▶ _Dataset entries_:
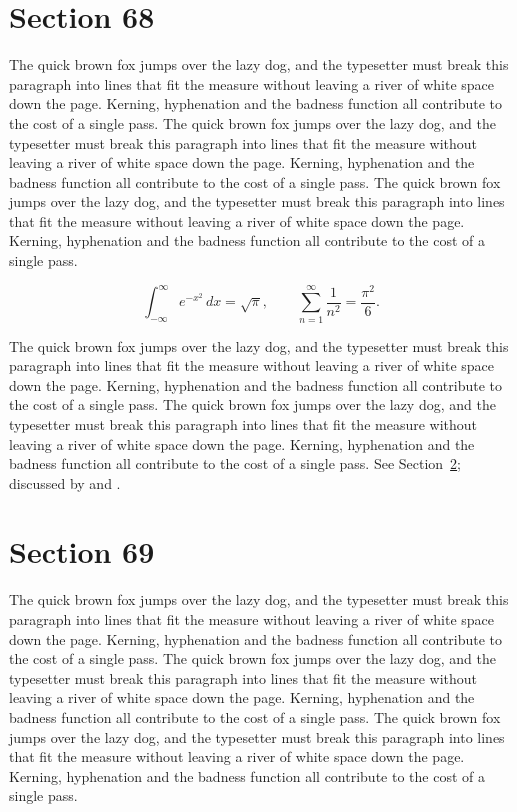 \documentclass{article}
\begin{document}
\section{Section 68}
\label{sec:68}
The quick brown fox jumps over the lazy dog, and the typesetter must break this paragraph into lines that fit the measure without leaving a river of white space down the page. Kerning, hyphenation and the badness function all contribute to the cost of a single pass. The quick brown fox jumps over the lazy dog, and the typesetter must break this paragraph into lines that fit the measure without leaving a river of white space down the page. Kerning, hyphenation and the badness function all contribute to the cost of a single pass. The quick brown fox jumps over the lazy dog, and the typesetter must break this paragraph into lines that fit the measure without leaving a river of white space down the page. Kerning, hyphenation and the badness function all contribute to the cost of a single pass. 

\begin{equation}\label{eq:68}
\int_{-\infty}^{\infty} e^{-x^{2}}\,dx = \sqrt{\pi}, \qquad
\sum_{n=1}^{\infty} \frac{1}{n^{2}} = \frac{\pi^{2}}{6}.
\end{equation}

The quick brown fox jumps over the lazy dog, and the typesetter must break this paragraph into lines that fit the measure without leaving a river of white space down the page. Kerning, hyphenation and the badness function all contribute to the cost of a single pass. The quick brown fox jumps over the lazy dog, and the typesetter must break this paragraph into lines that fit the measure without leaving a river of white space down the page. Kerning, hyphenation and the badness function all contribute to the cost of a single pass. 
See Section~\ref{sec:69}; discussed by \textcite{k4} and \textcite{l1}.
\section{Section 69}
\label{sec:69}
The quick brown fox jumps over the lazy dog, and the typesetter must break this paragraph into lines that fit the measure without leaving a river of white space down the page. Kerning, hyphenation and the badness function all contribute to the cost of a single pass. The quick brown fox jumps over the lazy dog, and the typesetter must break this paragraph into lines that fit the measure without leaving a river of white space down the page. Kerning, hyphenation and the badness function all contribute to the cost of a single pass. The quick brown fox jumps over the lazy dog, and the typesetter must break this paragraph into lines that fit the measure without leaving a river of white space down the page. Kerning, hyphenation and the badness function all contribute to the cost of a single pass. 
\end{document}
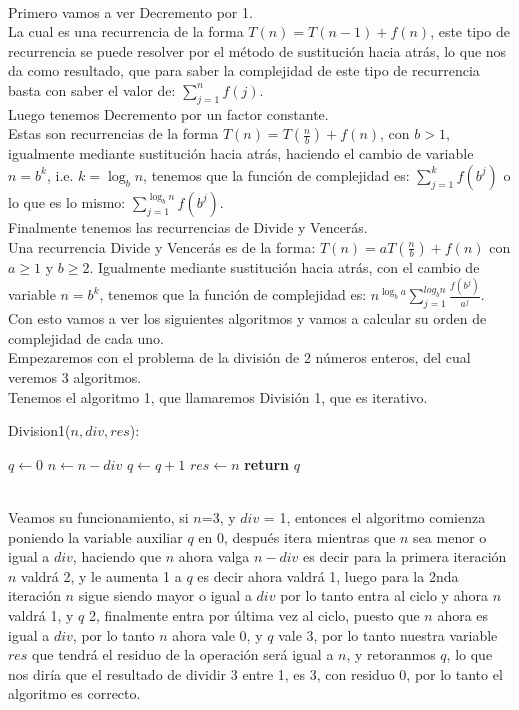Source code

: \documentclass[12pt,twoside]{article}
\begin{document}
\\ Primero vamos a ver Decremento por 1.
\\ La cual es una recurrencia de la forma $T(n)=T(n-1)+f(n)$, este tipo de recurrencia se puede resolver por el método de sustitución hacia atrás, lo que nos da como resultado, que para saber la complejidad de este tipo de recurrencia basta con saber el valor de: $\sum_{j=1}^{n} f(j)$.
\newline
\\ Luego tenemos Decremento por un factor constante.
\\ Estas son recurrencias de la forma $T(n)=T(\frac{n}{b})+f(n)$, con $b>1$, igualmente mediante sustitución hacia atrás, haciendo el cambio de variable $n=b^k$, i.e. $k=\log_bn$, tenemos que la función de complejidad es:  $\sum_{j=1}^{k} f(b^j)$ o lo que es lo mismo:  $\sum_{j=1}^{\log_bn} f(b^j)$.
\newline
\\ Finalmente tenemos las recurrencias de Divide y Vencerás.
\\ Una recurrencia Divide y Vencerás es de la forma: $T(n)=aT(\frac{n}{b})+f(n)$ con $a\geq 1$ y $b\geq 2$. Igualmente mediante sustitución hacia atrás, con el cambio de variable $n=b^k$, tenemos que la función de complejidad es: $n^{\log_ba}\sum_{j=1}^{log_bn} \frac{f(b^j)}{a^j}$.
\newpage
Con esto vamos a ver los siguientes algoritmos y vamos a calcular su orden de complejidad de cada uno.
\\ Empezaremos con el problema de la división de 2 números enteros, del cual veremos 3 algoritmos.
\newline
\\ Tenemos el algoritmo 1, que llamaremos División 1, que es iterativo.
\begin{algorithm}
    \caption{Division1($n,div,res$):}
    \begin{algorithmic}
        \State $q \gets 0$
            \State $n \gets n-div$
            \State $q \gets q+1$
        \EndWhile
        \State $res \gets n$
        \State \textbf{return} $q$
    \end{algorithmic}
\end{algorithm}
\\ Veamos su funcionamiento, si $n$=3, y $div$ = 1, entonces el algoritmo comienza poniendo la variable auxiliar $q$ en 0, después itera mientras que $n$ sea menor o igual a $div$, haciendo que $n$ ahora valga $n-div$ es decir para la primera iteración $n$ valdrá 2, y le aumenta 1 a $q$ es decir ahora valdrá 1, luego para la 2nda iteración $n$ sigue siendo mayor o igual a $div$ por lo tanto entra al ciclo y ahora $n$ valdrá 1, y $q$ 2, finalmente entra por última vez al ciclo, puesto que $n$ ahora es igual a $div$, por lo tanto $n$ ahora vale 0, y $q$ vale 3, por lo tanto nuestra variable $res$ que tendrá el residuo de la operación será igual a $n$, y retoranmos $q$, lo que nos diría que el resultado de dividir 3 entre 1, es 3, con residuo 0, por lo tanto el algoritmo es correcto.
\end{document}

▶ _What is required_:
Send back the entries above exactly. Skip the images.

▶ _Solution for this task_:
 \documentclass{article}
\begin{document}
\section{Section 68}
\label{sec:68}
The quick brown fox jumps over the lazy dog, and the typesetter must break this paragraph into lines that fit the measure without leaving a river of white space down the page. Kerning, hyphenation and the badness function all contribute to the cost of a single pass. The quick brown fox jumps over the lazy dog, and the typesetter must break this paragraph into lines that fit the measure without leaving a river of white space down the page. Kerning, hyphenation and the badness function all contribute to the cost of a single pass. The quick brown fox jumps over the lazy dog, and the typesetter must break this paragraph into lines that fit the measure without leaving a river of white space down the page. Kerning, hyphenation and the badness function all contribute to the cost of a single pass. 

\begin{equation}\label{eq:68}
\int_{-\infty}^{\infty} e^{-x^{2}}\,dx = \sqrt{\pi}, \qquad
\sum_{n=1}^{\infty} \frac{1}{n^{2}} = \frac{\pi^{2}}{6}.
\end{equation}

The quick brown fox jumps over the lazy dog, and the typesetter must break this paragraph into lines that fit the measure without leaving a river of white space down the page. Kerning, hyphenation and the badness function all contribute to the cost of a single pass. The quick brown fox jumps over the lazy dog, and the typesetter must break this paragraph into lines that fit the measure without leaving a river of white space down the page. Kerning, hyphenation and the badness function all contribute to the cost of a single pass. 
See Section~\ref{sec:69}; discussed by \textcite{k4} and \textcite{l1}.
\section{Section 69}
\label{sec:69}
The quick brown fox jumps over the lazy dog, and the typesetter must break this paragraph into lines that fit the measure without leaving a river of white space down the page. Kerning, hyphenation and the badness function all contribute to the cost of a single pass. The quick brown fox jumps over the lazy dog, and the typesetter must break this paragraph into lines that fit the measure without leaving a river of white space down the page. Kerning, hyphenation and the badness function all contribute to the cost of a single pass. The quick brown fox jumps over the lazy dog, and the typesetter must break this paragraph into lines that fit the measure without leaving a river of white space down the page. Kerning, hyphenation and the badness function all contribute to the cost of a single pass. 
\end{document}
Source code

: \documentclass[12pt,twoside]{article}
\begin{document}
\\ Primero vamos a ver Decremento por 1.
\\ La cual es una recurrencia de la forma $T(n)=T(n-1)+f(n)$, este tipo de recurrencia se puede resolver por el método de sustitución hacia atrás, lo que nos da como resultado, que para saber la complejidad de este tipo de recurrencia basta con saber el valor de: $\sum_{j=1}^{n} f(j)$.
\newline
\\ Luego tenemos Decremento por un factor constante.
\\ Estas son recurrencias de la forma $T(n)=T(\frac{n}{b})+f(n)$, con $b>1$, igualmente mediante sustitución hacia atrás, haciendo el cambio de variable $n=b^k$, i.e. $k=\log_bn$, tenemos que la función de complejidad es:  $\sum_{j=1}^{k} f(b^j)$ o lo que es lo mismo:  $\sum_{j=1}^{\log_bn} f(b^j)$.
\newline
\\ Finalmente tenemos las recurrencias de Divide y Vencerás.
\\ Una recurrencia Divide y Vencerás es de la forma: $T(n)=aT(\frac{n}{b})+f(n)$ con $a\geq 1$ y $b\geq 2$. Igualmente mediante sustitución hacia atrás, con el cambio de variable $n=b^k$, tenemos que la función de complejidad es: $n^{\log_ba}\sum_{j=1}^{log_bn} \frac{f(b^j)}{a^j}$.
\newpage
Con esto vamos a ver los siguientes algoritmos y vamos a calcular su orden de complejidad de cada uno.
\\ Empezaremos con el problema de la división de 2 números enteros, del cual veremos 3 algoritmos.
\newline
\\ Tenemos el algoritmo 1, que llamaremos División 1, que es iterativo.
\begin{algorithm}
    \caption{Division1($n,div,res$):}
    \begin{algorithmic}
        \State $q \gets 0$
            \State $n \gets n-div$
            \State $q \gets q+1$
        \EndWhile
        \State $res \gets n$
        \State \textbf{return} $q$
    \end{algorithmic}
\end{algorithm}
\\ Veamos su funcionamiento, si $n$=3, y $div$ = 1, entonces el algoritmo comienza poniendo la variable auxiliar $q$ en 0, después itera mientras que $n$ sea menor o igual a $div$, haciendo que $n$ ahora valga $n-div$ es decir para la primera iteración $n$ valdrá 2, y le aumenta 1 a $q$ es decir ahora valdrá 1, luego para la 2nda iteración $n$ sigue siendo mayor o igual a $div$ por lo tanto entra al ciclo y ahora $n$ valdrá 1, y $q$ 2, finalmente entra por última vez al ciclo, puesto que $n$ ahora es igual a $div$, por lo tanto $n$ ahora vale 0, y $q$ vale 3, por lo tanto nuestra variable $res$ que tendrá el residuo de la operación será igual a $n$, y retoranmos $q$, lo que nos diría que el resultado de dividir 3 entre 1, es 3, con residuo 0, por lo tanto el algoritmo es correcto.
\end{document}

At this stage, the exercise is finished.